I have read the entire thread, up till this comment. I haven't read the rest.
But I find the last sentence the most interesting.
The OP deals with a variety of options a Catholic of good will could take to deal with this crisis.
But it seems like a *person* of good will could just as much conclude any of the following.
"Maybe this crisis with the magisterium shows that magisteriums are defectible, and that Eastern Orthodoxy (a Church that is much less reliant on magisterium as a source of authority) is really the Church that Christ founded.
"Maybe neither side was right in 1054, and Rome and Eastern Orthodoxy are actually branches of the true Church."
"Maybe all this stuff really points to the idea that Sola Scriptura has to be true, because all other authorities have failed."
I'm wondering, and I'm especially curious for the OP's imput here, but also anyone else's, will a person of good will even necessarily be lead to one of the Catholic positions, and if so, why?
(To be clear, I obviously think Catholicism is correct or I wouldn't be here, but I have a hard time believing that everyone of good will ends up there, doubly so in the current situation.)

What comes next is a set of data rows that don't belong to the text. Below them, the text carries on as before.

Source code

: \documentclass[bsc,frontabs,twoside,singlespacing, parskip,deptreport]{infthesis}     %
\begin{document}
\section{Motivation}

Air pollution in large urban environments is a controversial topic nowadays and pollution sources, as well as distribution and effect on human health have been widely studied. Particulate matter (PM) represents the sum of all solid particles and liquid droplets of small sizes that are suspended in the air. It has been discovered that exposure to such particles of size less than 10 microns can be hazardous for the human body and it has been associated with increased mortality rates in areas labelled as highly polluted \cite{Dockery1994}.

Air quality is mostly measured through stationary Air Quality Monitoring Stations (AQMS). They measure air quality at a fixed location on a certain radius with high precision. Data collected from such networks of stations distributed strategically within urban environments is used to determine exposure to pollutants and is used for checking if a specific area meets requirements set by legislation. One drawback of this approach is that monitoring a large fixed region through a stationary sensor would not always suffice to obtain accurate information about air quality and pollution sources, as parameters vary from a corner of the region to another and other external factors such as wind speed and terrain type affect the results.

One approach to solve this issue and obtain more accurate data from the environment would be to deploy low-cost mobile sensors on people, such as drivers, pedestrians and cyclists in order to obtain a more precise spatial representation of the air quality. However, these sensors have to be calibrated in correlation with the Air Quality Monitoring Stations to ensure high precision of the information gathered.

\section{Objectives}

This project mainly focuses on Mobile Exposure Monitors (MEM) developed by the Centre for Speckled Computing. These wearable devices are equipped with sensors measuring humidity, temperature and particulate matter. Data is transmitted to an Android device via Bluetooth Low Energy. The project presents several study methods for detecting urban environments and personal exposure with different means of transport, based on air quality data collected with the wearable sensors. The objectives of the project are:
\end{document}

Yeah idk, the Crisis has left us in a real mess. It's impossible to try and convert people to Catholicism when I basically have to claim to be more Catholic than the pope, which they (fairly) consider to be utterly ridiculous. I also have to try and explain why the Church post-V2 is contradicting itself and its pre-V2 tradition, and how that doesn't contradict indefectibility when I'm not even certain on the answer to that myself.
Someone could quite fairly call me a hypocrite - saying that I can't even explain my own position fully. And I can't. But for me it's really a case of, even during the confusion and absurdity of the Crisis, I still think Catholicism has less problems in its positions than Orthodoxy or Protestantism, or any other religion for that matter. Protestants can't even explain how they know the Bible is infallible - it was the Church that decided which books were gospel, which books were apocryphal, etc. Protestants can't tell you why the Gospel of Thomas isn't in their Bible but the Gospel of John is. Orthodoxy can't tell you how they know a council is ecuмenical or not. They quite literally can't even explain their rules of faith. At least we can still explain how we know what is gospel and what isn't, and what is dogma and what isn't.
Of course, attacking logical problems with other denominations while being unable to explain all the problems with my own is not conducive to successful conversion. In my own mind I chalk the problems with the Crisis to - "We're on the eve of either the Great Chastisement or the End Times, it's meant to be a time of confusion and apostasy where nothing goes as normal" and hope that I live long enough to see the problems resolved and explained, but that's a lame and unconvincing explanation to give to a non-Catholic in a debate.